[cfe-commits] RangeConstraintManager
Ted Kremenek
kremenek at apple.com
Thu Feb 12 14:29:03 PST 2009
On Feb 12, 2009, at 5:15 AM, Ben Laurie wrote:
> Once the other patches are applied, then this file should work just
> fine. Still has debugging messages in and still no switch to enable
> it. Will fix both soon.
> <
> RangeConstraintManager
> .cpp>_______________________________________________
> cfe-commits mailing list
> cfe-commits at cs.uiuc.edu
> http://lists.cs.uiuc.edu/mailman/listinfo/cfe-commits
Hi Ben,
This is looking good! One meta-level coding style comment I thought
I'd mention first concerns if/for statements. Please write:
if (condition)
instead of
if(condition)
It's a minor thing (it's an LLVM convention), but it's good for
consistency. Same thing for loops.
Other comments inline!
>
> #include <iostream>
Please don't use iostream (if you can help it). Not only does it's
performance suck, but it slows down startup time:
http://llvm.org/docs/CodingStandards.html#ll_iostream
> #include <set>
This #include is no longer needed.
> using namespace clang;
>
> namespace { class VISIBILITY_HIDDEN ConstRange {}; }
>
> static int ConstRangeIndex = 0;
>
> /* A Range represents the closed range [from, to].

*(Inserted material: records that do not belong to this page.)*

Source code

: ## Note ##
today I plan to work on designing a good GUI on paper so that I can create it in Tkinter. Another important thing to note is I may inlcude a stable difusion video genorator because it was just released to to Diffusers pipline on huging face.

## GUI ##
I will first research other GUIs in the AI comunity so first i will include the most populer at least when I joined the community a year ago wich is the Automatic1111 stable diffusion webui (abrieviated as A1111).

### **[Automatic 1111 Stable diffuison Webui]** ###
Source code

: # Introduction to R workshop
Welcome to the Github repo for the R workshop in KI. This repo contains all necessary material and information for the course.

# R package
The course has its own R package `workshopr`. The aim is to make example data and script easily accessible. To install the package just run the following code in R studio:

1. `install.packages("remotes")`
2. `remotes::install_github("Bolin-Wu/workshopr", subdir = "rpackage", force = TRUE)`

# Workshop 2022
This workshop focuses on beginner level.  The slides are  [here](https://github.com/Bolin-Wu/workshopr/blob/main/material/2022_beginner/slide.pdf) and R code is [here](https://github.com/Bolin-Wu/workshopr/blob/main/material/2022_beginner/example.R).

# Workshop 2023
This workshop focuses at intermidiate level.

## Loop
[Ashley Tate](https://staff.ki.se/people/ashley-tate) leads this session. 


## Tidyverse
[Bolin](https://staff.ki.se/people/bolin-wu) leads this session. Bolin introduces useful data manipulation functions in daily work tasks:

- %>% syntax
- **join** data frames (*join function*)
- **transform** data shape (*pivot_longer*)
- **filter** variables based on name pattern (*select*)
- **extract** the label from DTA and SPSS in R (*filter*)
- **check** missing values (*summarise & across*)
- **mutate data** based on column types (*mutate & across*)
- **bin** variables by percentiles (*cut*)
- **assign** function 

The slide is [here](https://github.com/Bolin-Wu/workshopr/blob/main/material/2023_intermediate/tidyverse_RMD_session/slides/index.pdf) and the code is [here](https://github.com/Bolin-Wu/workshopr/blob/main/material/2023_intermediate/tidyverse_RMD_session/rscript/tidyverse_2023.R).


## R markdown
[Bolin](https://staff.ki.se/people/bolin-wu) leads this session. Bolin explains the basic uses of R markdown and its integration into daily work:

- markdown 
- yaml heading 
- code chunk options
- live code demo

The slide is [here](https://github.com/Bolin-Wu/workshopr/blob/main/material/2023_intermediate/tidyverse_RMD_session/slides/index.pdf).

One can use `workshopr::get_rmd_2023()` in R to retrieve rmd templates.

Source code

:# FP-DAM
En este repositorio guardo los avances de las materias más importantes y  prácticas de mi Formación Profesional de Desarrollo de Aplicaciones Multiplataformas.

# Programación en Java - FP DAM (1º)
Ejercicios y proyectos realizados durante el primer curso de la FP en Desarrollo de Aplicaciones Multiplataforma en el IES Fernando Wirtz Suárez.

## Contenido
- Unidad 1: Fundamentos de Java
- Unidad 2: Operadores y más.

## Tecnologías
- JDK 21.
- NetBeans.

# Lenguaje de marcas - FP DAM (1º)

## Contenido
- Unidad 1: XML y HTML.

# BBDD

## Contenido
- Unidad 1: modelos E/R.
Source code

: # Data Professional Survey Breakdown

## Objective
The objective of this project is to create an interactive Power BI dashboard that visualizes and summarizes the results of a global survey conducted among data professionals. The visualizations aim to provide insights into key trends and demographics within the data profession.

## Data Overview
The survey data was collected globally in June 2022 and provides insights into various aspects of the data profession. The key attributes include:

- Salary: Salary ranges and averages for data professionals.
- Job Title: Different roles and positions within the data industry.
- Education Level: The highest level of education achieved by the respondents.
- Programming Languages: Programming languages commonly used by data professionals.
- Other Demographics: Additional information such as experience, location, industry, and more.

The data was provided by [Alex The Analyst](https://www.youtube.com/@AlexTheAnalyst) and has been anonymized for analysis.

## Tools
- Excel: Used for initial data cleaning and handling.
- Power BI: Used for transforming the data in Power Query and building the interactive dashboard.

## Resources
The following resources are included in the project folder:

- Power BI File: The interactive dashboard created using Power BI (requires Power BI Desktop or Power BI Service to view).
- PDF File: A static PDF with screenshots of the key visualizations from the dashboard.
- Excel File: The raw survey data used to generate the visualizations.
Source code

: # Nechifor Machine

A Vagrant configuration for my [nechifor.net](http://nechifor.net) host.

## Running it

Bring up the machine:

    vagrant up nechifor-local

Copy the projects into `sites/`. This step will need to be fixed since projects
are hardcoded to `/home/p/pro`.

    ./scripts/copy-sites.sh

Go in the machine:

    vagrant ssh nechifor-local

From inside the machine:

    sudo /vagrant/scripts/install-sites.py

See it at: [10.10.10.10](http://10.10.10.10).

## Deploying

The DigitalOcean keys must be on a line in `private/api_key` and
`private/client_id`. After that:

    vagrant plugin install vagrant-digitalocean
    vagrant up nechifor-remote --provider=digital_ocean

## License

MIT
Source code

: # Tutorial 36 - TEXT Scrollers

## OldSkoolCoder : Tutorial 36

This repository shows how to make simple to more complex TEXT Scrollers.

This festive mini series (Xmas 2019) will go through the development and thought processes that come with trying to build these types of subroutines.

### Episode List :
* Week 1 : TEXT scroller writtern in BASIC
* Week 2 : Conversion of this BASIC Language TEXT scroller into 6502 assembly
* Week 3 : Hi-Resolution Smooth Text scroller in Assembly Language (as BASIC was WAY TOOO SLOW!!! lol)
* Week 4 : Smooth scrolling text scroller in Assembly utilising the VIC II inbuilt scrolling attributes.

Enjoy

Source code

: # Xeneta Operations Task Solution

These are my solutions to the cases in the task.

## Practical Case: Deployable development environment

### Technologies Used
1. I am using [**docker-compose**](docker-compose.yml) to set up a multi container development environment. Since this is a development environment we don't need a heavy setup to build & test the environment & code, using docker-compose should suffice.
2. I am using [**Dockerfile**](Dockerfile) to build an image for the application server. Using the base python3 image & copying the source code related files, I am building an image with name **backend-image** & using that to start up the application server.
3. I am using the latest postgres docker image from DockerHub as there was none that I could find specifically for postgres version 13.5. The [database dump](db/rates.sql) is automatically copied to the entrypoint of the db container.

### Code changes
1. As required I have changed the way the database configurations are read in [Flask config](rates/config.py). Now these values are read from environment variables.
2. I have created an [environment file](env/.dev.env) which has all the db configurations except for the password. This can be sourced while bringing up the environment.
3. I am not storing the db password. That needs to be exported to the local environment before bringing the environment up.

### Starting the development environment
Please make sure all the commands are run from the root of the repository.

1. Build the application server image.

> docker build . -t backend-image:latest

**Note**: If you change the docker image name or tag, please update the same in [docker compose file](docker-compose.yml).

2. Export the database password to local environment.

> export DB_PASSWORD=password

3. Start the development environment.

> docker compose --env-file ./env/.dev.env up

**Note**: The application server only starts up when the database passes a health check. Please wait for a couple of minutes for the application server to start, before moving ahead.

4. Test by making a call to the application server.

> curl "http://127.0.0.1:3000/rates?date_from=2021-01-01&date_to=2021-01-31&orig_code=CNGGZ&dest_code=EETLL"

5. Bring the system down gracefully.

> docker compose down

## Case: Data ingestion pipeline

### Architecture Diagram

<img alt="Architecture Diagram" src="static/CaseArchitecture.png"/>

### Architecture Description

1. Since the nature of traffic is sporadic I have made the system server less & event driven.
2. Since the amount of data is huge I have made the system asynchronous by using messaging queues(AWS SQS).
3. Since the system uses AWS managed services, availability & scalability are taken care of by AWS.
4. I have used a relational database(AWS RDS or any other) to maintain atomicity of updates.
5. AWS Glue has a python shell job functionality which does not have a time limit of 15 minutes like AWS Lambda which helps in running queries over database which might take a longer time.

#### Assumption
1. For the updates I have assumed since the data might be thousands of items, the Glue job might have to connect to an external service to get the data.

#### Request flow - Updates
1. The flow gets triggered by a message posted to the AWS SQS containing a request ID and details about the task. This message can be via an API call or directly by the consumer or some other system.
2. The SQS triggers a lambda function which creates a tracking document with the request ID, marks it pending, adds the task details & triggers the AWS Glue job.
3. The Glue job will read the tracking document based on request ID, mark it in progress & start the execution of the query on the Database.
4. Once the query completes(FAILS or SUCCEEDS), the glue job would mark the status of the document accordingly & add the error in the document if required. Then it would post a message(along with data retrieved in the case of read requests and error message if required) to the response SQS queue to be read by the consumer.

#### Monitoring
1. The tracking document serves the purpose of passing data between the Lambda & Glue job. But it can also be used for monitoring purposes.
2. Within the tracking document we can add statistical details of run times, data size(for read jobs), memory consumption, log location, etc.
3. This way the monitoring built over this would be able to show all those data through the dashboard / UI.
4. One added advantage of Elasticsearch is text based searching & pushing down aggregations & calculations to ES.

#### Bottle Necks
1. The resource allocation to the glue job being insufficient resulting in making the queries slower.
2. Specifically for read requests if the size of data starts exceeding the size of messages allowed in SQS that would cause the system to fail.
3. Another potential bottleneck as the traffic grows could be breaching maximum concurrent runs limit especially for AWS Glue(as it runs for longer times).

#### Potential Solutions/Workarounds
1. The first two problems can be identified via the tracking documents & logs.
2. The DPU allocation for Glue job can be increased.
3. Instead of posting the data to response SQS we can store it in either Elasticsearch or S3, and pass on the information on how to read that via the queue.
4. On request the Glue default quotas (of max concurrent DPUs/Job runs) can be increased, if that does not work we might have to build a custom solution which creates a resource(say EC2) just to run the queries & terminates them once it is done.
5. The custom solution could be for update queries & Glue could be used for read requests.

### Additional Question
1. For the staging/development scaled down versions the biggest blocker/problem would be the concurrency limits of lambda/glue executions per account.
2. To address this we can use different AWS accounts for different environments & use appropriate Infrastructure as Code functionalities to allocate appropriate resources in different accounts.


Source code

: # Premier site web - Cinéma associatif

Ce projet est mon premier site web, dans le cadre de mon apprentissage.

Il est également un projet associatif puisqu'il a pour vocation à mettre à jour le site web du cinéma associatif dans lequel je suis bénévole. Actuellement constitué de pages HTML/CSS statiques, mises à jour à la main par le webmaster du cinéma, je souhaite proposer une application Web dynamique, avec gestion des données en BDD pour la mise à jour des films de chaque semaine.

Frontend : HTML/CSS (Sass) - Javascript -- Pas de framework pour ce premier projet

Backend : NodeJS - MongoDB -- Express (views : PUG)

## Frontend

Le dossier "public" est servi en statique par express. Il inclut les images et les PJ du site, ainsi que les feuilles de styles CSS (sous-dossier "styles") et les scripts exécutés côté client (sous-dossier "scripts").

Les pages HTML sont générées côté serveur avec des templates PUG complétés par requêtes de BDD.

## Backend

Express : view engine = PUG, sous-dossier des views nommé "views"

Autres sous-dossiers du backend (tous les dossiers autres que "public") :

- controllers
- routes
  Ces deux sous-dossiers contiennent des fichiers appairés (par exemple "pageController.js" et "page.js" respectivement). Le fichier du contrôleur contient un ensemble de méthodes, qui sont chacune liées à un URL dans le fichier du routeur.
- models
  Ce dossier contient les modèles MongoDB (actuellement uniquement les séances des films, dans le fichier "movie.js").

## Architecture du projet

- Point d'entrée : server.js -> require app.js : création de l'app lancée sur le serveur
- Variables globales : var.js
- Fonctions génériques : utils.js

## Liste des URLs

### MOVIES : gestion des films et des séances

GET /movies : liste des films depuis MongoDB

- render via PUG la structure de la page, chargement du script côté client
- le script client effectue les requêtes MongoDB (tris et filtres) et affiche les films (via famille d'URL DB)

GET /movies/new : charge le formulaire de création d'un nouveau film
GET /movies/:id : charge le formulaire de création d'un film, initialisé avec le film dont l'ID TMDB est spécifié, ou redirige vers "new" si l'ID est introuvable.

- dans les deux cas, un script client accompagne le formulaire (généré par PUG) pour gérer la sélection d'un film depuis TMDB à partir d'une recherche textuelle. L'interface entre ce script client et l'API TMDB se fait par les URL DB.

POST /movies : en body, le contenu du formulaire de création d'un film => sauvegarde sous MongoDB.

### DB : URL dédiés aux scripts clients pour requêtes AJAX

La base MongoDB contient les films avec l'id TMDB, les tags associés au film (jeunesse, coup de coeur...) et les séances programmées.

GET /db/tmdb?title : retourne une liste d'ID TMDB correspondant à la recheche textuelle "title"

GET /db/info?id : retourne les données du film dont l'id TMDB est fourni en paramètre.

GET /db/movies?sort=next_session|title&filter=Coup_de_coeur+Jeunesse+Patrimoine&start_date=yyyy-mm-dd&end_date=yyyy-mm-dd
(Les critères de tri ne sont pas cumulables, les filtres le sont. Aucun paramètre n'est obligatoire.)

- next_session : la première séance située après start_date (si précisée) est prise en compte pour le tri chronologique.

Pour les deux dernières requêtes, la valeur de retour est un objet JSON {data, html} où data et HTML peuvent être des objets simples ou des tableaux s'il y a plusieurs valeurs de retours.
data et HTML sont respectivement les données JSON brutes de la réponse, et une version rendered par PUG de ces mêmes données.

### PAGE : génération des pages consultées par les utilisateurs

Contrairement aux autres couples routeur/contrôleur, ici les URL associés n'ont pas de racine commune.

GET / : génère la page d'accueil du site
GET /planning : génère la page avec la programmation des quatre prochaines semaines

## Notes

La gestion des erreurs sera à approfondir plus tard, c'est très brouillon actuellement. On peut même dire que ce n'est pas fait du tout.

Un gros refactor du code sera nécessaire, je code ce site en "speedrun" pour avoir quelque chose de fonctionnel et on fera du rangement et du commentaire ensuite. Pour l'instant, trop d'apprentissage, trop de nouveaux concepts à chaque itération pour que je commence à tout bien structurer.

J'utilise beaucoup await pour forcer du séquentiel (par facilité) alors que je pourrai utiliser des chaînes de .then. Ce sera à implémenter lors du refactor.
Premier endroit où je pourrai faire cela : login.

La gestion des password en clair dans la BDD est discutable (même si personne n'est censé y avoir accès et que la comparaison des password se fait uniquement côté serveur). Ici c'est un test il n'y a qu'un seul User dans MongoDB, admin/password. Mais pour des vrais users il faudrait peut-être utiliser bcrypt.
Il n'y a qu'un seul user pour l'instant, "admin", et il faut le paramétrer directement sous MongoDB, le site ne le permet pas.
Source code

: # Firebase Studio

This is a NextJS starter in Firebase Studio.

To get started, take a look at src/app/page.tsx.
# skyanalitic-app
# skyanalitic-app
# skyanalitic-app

> * The caller must guarantee that from <= to.
> */
Please use C++ style comments (preferably doxygen style comments)
instead of C-style comments.
> class Range : public std::pair<llvm::APSInt, llvm::APSInt> {
> public:
> Range(const llvm::APSInt &from, const llvm::APSInt &to)
> : std::pair<llvm::APSInt, llvm::APSInt>(from, to) {
> assert(from <= to);
> }
> bool Includes(const llvm::APSInt &v) const {
> return first <= v && v <= second;
> }
> const llvm::APSInt &From() const {
> return first;
> }
> const llvm::APSInt &To() const {
> return second;
> }
> const llvm::APSInt *HasConcreteValue() const {
> return From() == To() ? &From() : NULL;
> }
>
> void Profile(llvm::FoldingSetNodeID &ID) const {
> From().Profile(ID);
> To().Profile(ID);
> }
> };
Looks good. I would also add a comment to 'Range' indicating that it
is immutable (just to make it super clear). Its great that all the
methods are const. You can also probably do private inheritance from
std::pair<> so that 'first' and 'second' are not publicly accessible.
>
> struct RangeCmp {
> bool operator()(const Range &r1, const Range &r2) {
> if(r1.From() < r2.From()) {
> assert(!r1.Includes(r2.From()));
> assert(!r2.Includes(r1.To()));
> return true;
> } else if(r1.From() > r2.From()) {
> assert(!r1.Includes(r2.To()));
> assert(!r2.Includes(r1.From()));
> return false;
> } else
> assert(!"Ranges should never be equal in the same set");
> }
> };
Nothing uses this anymore.
> typedef llvm::ImmutableSet<Range> PrimRangeSet;
Looks good. Note that ImmutableSet uses the trait class
'ImutContainerInfo' to compare items in the set. The default
implementation of ImutContainerInfo uses std::less to compare items.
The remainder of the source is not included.